The intervention had added a horse and cart to the simulation, heading
into the village. The man with the staff was declaiming: “A thousand
paths are there which have never yet been trodden; a thousand
salubrities and hidden islands of life. Unexhausted and undiscovered is
still man, and man’s world!”
Well, you found this path, you poor bastard, thought the District
Supervisor. Kind of a shame, really.
As the cart passed the crossroads the horse stumbled on a loose cobble
and almost fell. Unsettled, it stopped to regain its composure and the
poorly-defined blur that represented the cart-driver began whipping the
horse with a willow branch. The old man with the staff stared at this
pointless cruelty for a moment then leaped forward, hugging the horse’s
neck and putting himself in the way of the whip. His disciples murmured
and nodded.
The cart-driving blur became more agitated, his visible edges becoming
choppy and fractally serrated. He flowed off the cart and began
alternately tugging at the sage’s arm and striking his back with the
butt of the willow-branch. A group of grey-coated police shapes oozed
out of the village and advanced on the sage, bodies within the uniforms
made of translucent heat-haze. They dragged the old man away, casting
his staff to one side. It bounced off a milestone, rolled and came to
rest in green grass against the base of an oak tree.
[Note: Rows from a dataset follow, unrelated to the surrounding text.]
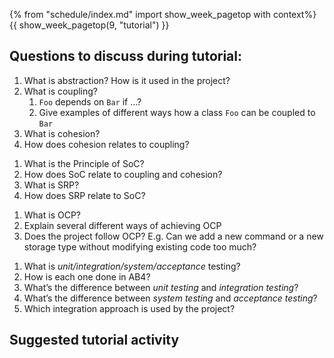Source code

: {% from "schedule/index.md" import show_week_pagetop with context%}
{{ show_week_pagetop(9, "tutorial") }}

## Questions to discuss during tutorial:

<panel header="{{icon_Q }} Question set 1">
<question>

1. What is abstraction? How is it used in the project?
1. What is coupling?
   1. `Foo` depends on `Bar` if …?
   1. Give examples of different ways how a class `Foo` can be coupled to `Bar`
1. What is cohesion?
1. How does cohesion relates to coupling?

</question>
</panel>


<panel header="{{icon_Q }} Question set 2">
<question>

1. What is the Principle of SoC?
1. How does SoC relate to coupling and cohesion?
1. What is SRP?
1. How does SRP relate to SoC?

</question>
</panel>

<panel header="{{icon_Q }} Question set 3">
<question>

1. What is OCP?
1. Explain several different ways of achieving OCP
1. Does the project follow OCP? E.g. Can we add a new command or a new storage type without modifying existing code too much?

</question>
</panel>


<panel header="{{icon_Q }} Question set 4">
<question>

1. What is _unit/integration/system/acceptance_ testing?
1. How is each one done in AB4?
1. What’s the difference between _unit testing_ and _integration testing_?
1. What’s the difference between _system testing_ and _acceptance testing_?
1. Which integration approach is used by the project?

</question>
</panel>




## Suggested tutorial activity

<include src="../../book/modeling/modelingStructures/classDiagramsBasic/q-essay-explainClassDiagram.md" />

<include src="../../book/uml/classDiagrams/combine/basic/q-essay-objectDiagramsForClassDiagram.md" />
The old man struggled in the ghostly grip of the enforcers, shouted to
his companions: “I now go alone, my disciples! Ye also now go away, and
alone! So will I have it. Verily, I advise you: depart from me, and
guard yourselves against Zarathustra! And better still: be ashamed of
him! Perhaps he hath deceived you!”
INTERVENTION COMPLETE, the system told the District Supervisor. Still,
he hovered there for a while, gazing after the old man, thinking: I hate
this fucking job.
3.
As the District Supervisor ascended the system brought up a polite
little window informing him:
All names of good and evil, are similes;
they do not speak out, they only hint.
A fool who seeketh knowledge from them!
Yeah, right, he thought.
The sphere of light that was stack 3A slowly dimmed to grey and then to
black, losing all detail. As his view pulled back further he saw the
surrounding cancerous stacks also fading to darkness; further, and he
saw the outer stacks glowing contentedly. Slowly, very slowly, the eight
stacks lit up again, wan globes devoid of interesting detail, but
healthy. Stack 3A remained black for much longer, but presently it began
to show signs of recovery. It was several hours before it came up to
full strength, its surface entirely blank. A silver sun without the
serpent of knowledge around it. Once more all was right in the heavens.